(The problem) With the first line as the start and the line containing "Accuracy | ~0.70 | ~0.82 | +17% |" as the end, write out every line of the records exactly.

(Supplied material)

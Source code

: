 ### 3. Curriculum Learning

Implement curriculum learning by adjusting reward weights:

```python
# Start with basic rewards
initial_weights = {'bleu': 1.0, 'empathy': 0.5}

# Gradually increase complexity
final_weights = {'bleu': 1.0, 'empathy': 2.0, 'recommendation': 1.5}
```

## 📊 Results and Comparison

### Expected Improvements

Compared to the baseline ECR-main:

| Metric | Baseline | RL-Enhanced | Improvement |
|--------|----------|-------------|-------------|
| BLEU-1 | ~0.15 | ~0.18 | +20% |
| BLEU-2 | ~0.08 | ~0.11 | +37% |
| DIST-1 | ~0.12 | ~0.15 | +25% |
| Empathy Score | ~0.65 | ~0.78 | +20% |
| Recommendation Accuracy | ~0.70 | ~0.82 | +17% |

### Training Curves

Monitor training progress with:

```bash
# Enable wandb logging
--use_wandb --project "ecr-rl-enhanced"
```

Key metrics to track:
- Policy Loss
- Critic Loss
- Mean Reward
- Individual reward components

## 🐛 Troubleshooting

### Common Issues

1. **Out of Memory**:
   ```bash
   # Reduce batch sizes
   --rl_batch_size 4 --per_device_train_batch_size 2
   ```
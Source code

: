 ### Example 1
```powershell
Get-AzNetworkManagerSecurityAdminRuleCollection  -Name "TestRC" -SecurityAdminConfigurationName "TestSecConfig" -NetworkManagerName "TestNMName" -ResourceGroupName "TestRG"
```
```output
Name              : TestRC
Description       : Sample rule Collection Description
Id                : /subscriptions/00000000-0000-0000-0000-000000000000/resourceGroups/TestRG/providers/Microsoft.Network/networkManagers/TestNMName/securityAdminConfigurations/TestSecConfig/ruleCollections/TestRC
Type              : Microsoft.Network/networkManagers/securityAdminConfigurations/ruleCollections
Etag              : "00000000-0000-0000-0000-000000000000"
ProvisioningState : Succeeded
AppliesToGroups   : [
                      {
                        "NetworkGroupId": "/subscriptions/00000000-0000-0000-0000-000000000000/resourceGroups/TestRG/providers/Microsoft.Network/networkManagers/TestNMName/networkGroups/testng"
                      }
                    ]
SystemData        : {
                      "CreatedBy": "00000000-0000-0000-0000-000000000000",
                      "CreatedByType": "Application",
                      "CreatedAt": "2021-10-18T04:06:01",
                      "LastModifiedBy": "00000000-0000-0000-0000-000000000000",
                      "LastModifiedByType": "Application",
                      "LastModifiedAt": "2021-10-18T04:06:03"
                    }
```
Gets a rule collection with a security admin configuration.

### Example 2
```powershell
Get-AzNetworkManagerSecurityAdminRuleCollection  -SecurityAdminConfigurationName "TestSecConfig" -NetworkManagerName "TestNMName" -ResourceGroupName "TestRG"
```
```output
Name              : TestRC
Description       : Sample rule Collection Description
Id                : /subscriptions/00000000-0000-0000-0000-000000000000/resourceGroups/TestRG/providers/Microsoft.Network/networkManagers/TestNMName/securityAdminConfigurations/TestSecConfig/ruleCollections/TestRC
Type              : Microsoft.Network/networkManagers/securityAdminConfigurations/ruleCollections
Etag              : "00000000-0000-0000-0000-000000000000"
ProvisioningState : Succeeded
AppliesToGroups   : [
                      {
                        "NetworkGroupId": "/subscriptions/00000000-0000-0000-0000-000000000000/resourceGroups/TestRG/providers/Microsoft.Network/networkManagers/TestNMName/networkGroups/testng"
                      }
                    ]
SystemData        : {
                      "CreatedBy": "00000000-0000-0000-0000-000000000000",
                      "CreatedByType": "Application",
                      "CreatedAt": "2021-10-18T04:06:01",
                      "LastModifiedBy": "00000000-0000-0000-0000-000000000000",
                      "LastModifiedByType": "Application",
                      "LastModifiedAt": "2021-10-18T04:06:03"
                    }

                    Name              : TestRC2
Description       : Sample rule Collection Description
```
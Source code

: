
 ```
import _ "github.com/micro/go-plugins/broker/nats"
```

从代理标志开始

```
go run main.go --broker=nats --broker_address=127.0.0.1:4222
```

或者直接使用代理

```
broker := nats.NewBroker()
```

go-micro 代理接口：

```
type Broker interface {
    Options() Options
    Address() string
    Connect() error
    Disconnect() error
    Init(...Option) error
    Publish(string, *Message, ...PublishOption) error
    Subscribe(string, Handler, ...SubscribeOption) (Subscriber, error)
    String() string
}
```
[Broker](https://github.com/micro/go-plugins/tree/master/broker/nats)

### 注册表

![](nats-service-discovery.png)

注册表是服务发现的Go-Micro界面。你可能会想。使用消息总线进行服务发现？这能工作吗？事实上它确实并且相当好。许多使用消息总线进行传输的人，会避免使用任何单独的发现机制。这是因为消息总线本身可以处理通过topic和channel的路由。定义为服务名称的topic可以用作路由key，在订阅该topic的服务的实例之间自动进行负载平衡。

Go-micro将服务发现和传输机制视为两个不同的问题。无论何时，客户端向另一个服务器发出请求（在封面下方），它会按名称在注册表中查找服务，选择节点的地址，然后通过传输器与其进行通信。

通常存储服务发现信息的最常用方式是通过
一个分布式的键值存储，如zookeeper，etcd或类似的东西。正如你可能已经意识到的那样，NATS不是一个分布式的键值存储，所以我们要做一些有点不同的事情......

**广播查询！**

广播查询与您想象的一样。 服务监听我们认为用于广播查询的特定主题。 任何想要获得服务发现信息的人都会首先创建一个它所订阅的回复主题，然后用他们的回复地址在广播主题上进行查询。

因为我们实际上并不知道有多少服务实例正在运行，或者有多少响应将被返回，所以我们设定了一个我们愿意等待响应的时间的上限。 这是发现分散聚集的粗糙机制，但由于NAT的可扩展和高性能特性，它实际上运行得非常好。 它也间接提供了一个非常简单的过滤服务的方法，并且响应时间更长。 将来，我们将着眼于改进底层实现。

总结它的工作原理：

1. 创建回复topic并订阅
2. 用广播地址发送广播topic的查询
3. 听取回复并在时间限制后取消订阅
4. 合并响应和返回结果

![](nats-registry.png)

(Solution to this task)
Source code

: ### 3. Curriculum Learning

Implement curriculum learning by adjusting reward weights:

```python
# Start with basic rewards
initial_weights = {'bleu': 1.0, 'empathy': 0.5}

# Gradually increase complexity
final_weights = {'bleu': 1.0, 'empathy': 2.0, 'recommendation': 1.5}
```

## 📊 Results and Comparison

### Expected Improvements

Compared to the baseline ECR-main:

| Metric | Baseline | RL-Enhanced | Improvement |
|--------|----------|-------------|-------------|
| BLEU-1 | ~0.15 | ~0.18 | +20% |
| BLEU-2 | ~0.08 | ~0.11 | +37% |
| DIST-1 | ~0.12 | ~0.15 | +25% |
| Empathy Score | ~0.65 | ~0.78 | +20% |
| Recommendation Accuracy | ~0.70 | ~0.82 | +17% |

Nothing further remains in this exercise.